Rene Peralta, Director Master of Science in Architecture, Landscape and Urbanism, will be speaking in Denver’s Start Up Week, in Denver Colorado; the event will showcase Denver’s entrepreneurial community with an emphasis on technology, design, social entrepreneurship and business. Peralta is now the president of the board of Fundación Esperanza de Mexico, a non-profit organization in Tijuana, Mexico that promotes self-built housing and community building for low income families.
Ingalill Wahlroos-Ritter (Graduate Chair) and Dr. Amit Wolf (graduate faculty) received a Graham Foundation Grant.
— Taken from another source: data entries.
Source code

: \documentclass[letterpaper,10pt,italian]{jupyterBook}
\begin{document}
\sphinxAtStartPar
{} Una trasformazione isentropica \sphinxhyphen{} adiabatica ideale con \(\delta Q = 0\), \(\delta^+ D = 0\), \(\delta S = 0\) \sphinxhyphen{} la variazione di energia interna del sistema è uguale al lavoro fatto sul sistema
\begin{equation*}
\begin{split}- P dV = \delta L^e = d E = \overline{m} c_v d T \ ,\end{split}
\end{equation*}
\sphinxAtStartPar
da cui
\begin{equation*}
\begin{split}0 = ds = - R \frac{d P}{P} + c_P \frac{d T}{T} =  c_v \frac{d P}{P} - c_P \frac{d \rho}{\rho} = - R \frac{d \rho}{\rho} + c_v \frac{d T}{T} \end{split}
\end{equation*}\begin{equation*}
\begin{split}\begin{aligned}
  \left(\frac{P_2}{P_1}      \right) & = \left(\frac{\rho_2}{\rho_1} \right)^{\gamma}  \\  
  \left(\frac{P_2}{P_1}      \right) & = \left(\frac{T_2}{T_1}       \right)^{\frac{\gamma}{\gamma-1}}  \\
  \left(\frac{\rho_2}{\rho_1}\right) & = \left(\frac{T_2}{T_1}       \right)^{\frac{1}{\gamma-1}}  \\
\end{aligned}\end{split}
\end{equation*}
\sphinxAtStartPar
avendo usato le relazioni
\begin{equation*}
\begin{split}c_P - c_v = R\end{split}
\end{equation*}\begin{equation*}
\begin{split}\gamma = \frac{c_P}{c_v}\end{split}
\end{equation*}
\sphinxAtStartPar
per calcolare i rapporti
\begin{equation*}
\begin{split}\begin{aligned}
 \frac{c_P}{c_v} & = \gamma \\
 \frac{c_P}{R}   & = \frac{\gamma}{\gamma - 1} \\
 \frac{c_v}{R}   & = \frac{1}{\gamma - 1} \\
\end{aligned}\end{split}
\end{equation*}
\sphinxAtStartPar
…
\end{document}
Since this is a Grant for Organizations, WUHO (Woodbury Hollywood Gallery) / Woodbury University is listed as the grantee. The project, Beyond Environment, is a proposal for an exhibition and a publication and explores the potent interchange between architecture, Land Art, and Performance Art that emerged through Italian architect Gianni Pettena’s collaboration with American artists Allan Kaprow and Robert Smithson in the 1970s. Ingalill will be presenting a paper at the Fall ACSA Conference titled “Fieldwork Tahiti: Houses of Flux.” She will be on sabbatical during Fall 2013.
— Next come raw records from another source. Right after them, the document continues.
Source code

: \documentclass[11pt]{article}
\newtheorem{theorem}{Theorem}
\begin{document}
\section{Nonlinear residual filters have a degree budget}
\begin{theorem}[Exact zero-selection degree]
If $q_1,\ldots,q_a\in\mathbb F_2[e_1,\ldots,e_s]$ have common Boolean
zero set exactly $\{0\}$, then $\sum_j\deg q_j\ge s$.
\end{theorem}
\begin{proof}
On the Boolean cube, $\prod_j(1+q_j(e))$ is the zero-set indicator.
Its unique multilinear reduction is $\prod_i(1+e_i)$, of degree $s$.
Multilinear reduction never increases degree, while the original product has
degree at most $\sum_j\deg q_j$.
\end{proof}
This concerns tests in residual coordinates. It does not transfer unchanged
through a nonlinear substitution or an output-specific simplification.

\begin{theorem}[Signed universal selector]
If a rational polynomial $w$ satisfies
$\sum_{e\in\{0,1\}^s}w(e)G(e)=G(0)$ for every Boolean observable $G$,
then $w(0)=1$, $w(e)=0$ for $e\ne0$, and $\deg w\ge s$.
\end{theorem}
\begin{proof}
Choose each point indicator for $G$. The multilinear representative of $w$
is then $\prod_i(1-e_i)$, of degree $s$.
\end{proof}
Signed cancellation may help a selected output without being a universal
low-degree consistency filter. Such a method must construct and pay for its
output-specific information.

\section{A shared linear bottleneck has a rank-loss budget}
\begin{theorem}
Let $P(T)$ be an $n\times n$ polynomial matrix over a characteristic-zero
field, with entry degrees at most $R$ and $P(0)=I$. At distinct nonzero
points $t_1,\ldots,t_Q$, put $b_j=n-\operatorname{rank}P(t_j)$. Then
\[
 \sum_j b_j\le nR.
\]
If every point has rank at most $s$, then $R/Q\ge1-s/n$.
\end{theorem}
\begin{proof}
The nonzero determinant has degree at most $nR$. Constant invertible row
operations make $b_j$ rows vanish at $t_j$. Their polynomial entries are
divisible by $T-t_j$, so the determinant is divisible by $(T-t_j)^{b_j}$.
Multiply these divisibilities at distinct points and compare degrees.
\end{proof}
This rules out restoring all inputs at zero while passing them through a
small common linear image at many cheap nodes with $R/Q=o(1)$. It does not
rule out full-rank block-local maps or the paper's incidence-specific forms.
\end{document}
Co-Chair of Master of Real Estate and Development Ted Smith and his firm McCormick Smith and Others prepared models and renderings for the “Making Room” exhibition in the Museum of the City of New York which opened in January and will show until September 15th. The exhibit, sponsored by Citizens Housing and Planning Council and the Architectural League of New York, examines the impact of shared housing in the effort to provide affordable housing for young professionals, artists, and entrepreneurs that make such a vital contribution to the city economy and culture. The design presented, the New York GoHome, examines the advantages shared housing brings to micro unit designs in a high rise configuration.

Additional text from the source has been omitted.